Jeremiah and His Times (Jeremiah and Lamentations)
Most of us find our workplaces to be difficult, at least at times. One of the appeals of the book of Jeremiah is that the prophet’s situation was extremely difficult. His workplace (among the governing elites of Judah) was corrupt and hostile to God’s work. Jeremiah was constantly in danger. Yet he could see God’s presence in the most difficult situations. His perseverance reminds us that perhaps we can learn how to experience God’s presence in the most difficult workplaces.
Jeremiah grew up in the small town of Anathoth three miles northeast of Judah’s capital, Jerusalem. While close geographically, the two communities were far apart culturally and politically. Jeremiah was born into the priestly line of Abiathar, but had little standing with the priests in Jerusalem. Solomon had removed Abiathar from authority centuries earlier (1 Kings 1:28 – 2:26) and replaced him with the priestly line of Zadok in Jerusalem.

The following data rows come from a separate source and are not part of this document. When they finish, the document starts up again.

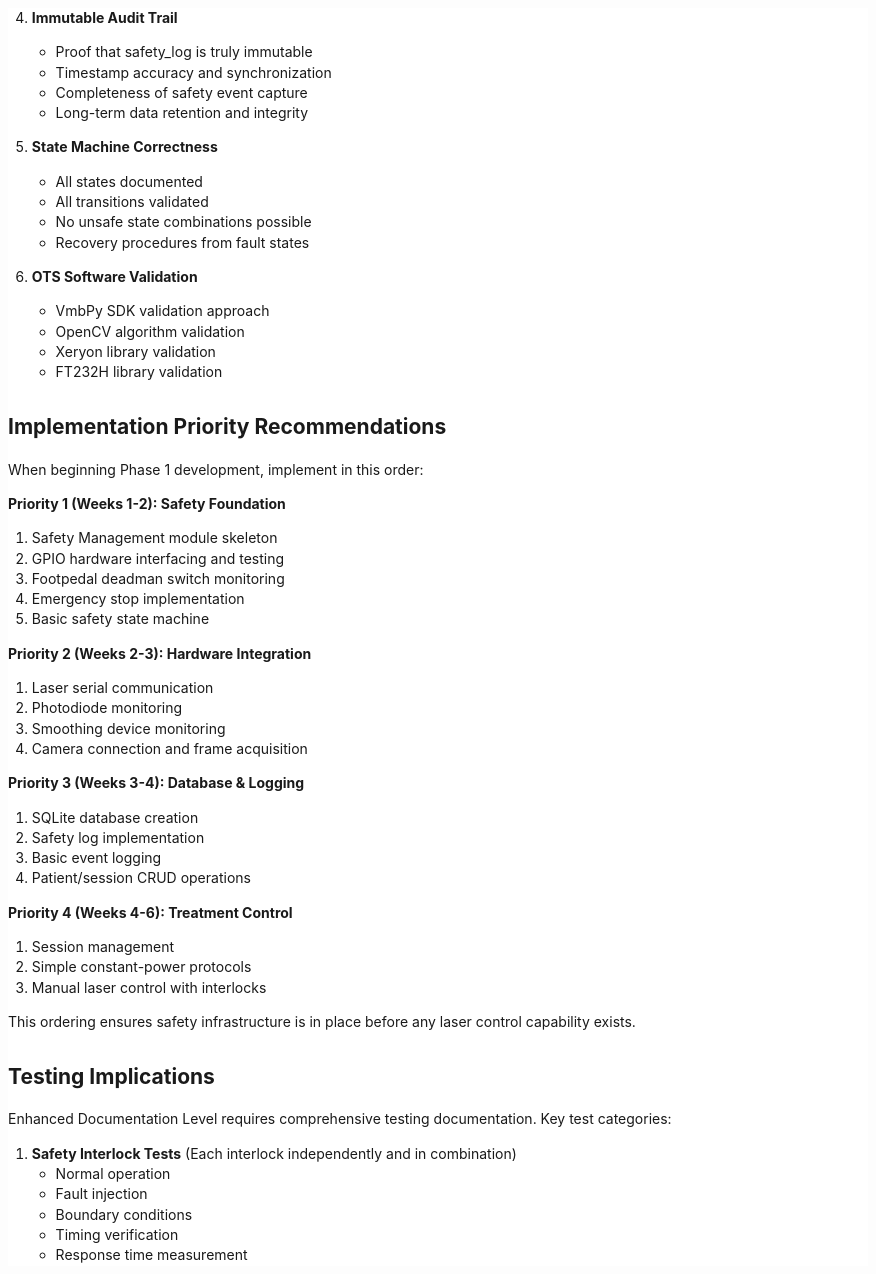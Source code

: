 4. **Immutable Audit Trail**
   - Proof that safety_log is truly immutable
   - Timestamp accuracy and synchronization
   - Completeness of safety event capture
   - Long-term data retention and integrity

5. **State Machine Correctness**
   - All states documented
   - All transitions validated
   - No unsafe state combinations possible
   - Recovery procedures from fault states

6. **OTS Software Validation**
   - VmbPy SDK validation approach
   - OpenCV algorithm validation
   - Xeryon library validation
   - FT232H library validation

## Implementation Priority Recommendations

When beginning Phase 1 development, implement in this order:

**Priority 1 (Weeks 1-2): Safety Foundation**
1. Safety Management module skeleton
2. GPIO hardware interfacing and testing
3. Footpedal deadman switch monitoring
4. Emergency stop implementation
5. Basic safety state machine

**Priority 2 (Weeks 2-3): Hardware Integration**
1. Laser serial communication
2. Photodiode monitoring
3. Smoothing device monitoring
4. Camera connection and frame acquisition

**Priority 3 (Weeks 3-4): Database & Logging**
1. SQLite database creation
2. Safety log implementation
3. Basic event logging
4. Patient/session CRUD operations

**Priority 4 (Weeks 4-6): Treatment Control**
1. Session management
2. Simple constant-power protocols
3. Manual laser control with interlocks

This ordering ensures safety infrastructure is in place before any laser control capability exists.

## Testing Implications

Enhanced Documentation Level requires comprehensive testing documentation. Key test categories:

1. **Safety Interlock Tests** (Each interlock independently and in combination)
   - Normal operation
   - Fault injection
   - Boundary conditions
   - Timing verification
   - Response time measurement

When God called Jeremiah to be his prophet in Jerusalem, the prophet found himself in the midst of priests who did not accept his inherited priesthood. Jeremiah remained a suspicious and disliked outsider throughout his long career in Jerusalem. Those who face cultural, ethnic, racial, linguistic, religious or other prejudices in today’s workplaces can identify with what Jeremiah faced every day of his life.
The Reluctant Prophet's Call and Job Description (Jeremiah and Lamentations)
In his early twenties, Jeremiah received God’s call to be a prophet. The year was 626 B.C., the 13th year of King Josiah’s reign (Jer. 1:2). His job description was to carry God’s messages “over nations and over kingdoms, to pluck up and to pull down, to destroy and to overthrow, to build and to plant” (Jer. 1:10). God’s messages given through Jeremiah were not gentle and affirming, for the Jews were coming disastrously close to abandoning their faithfulness to God. God was making an attempt, through Jeremiah, to call them back before disaster struck. Like an outside consultant hired to shake up the status quo in a business, he was called to disrupt business as usual in the kingdom of Judah. Part of his assignment was to oppose the idolatry and evil practices that had become part of worship in Judah.
His prophetic work began under the good king Josiah. It continued through Josiah’s evil successors Jehoahaz, Jehoiakim, Jehoiachin and Zedekiah, and through the total destruction of Jerusalem under the Babylonian ruler Nebuchadnezzar (586 B.C.). During his four decades as God’s prophet in Jerusalem, Jeremiah was constantly derided, a laughing stock to the citizens of the city. In fact, he narrowly escaped several plots against his life (Jer. 11:21, 18:18, 20:1, 26:8, and chapters 38-39).
Jeremiah did not apply for the position of prophet and we do not read anywhere that he “accepted” God’s call to be his mouthpiece. This is in contrast to Isaiah who, after his vision of God’s holiness and majesty, heard God ask, “Whom shall I send and who will go for us?” Isaiah replied, “Here am I. Send me!” (Isaiah 6:8). When God informed Jeremiah that he was to be his mouthpiece in Jerusalem, the prophet protested his youth and inexperience (Jer. 1:6-7). But God appears to have overridden that protest by immediately giving him prophetic messages for the people (Jer. 1:11-16). God then followed those messages with instructions, a warning and a promise to the newly minted prophet:
But you, gird up your loins; stand up and tell them everything that I command you. Do not break down before them, or I will break you before them. And I, for my part, have made you today a fortified city, an iron pillar, and a bronze wall, against the whole land — against the kings of Judah, its princes, its priests, and the people of the land. They will fight against you; but they shall not prevail against you, for I am with you, says the Lord, to deliver you. (Jer. 1:17-19)
Jeremiah knew from the beginning that his vocation as prophet was a tough one. His assignment would pit him against the whole nation of Judah from the king, princes and priests down to the people in the streets of the city. Nonetheless, he felt a clear calling from God to do this difficult work, and he trusted God to lead him through it.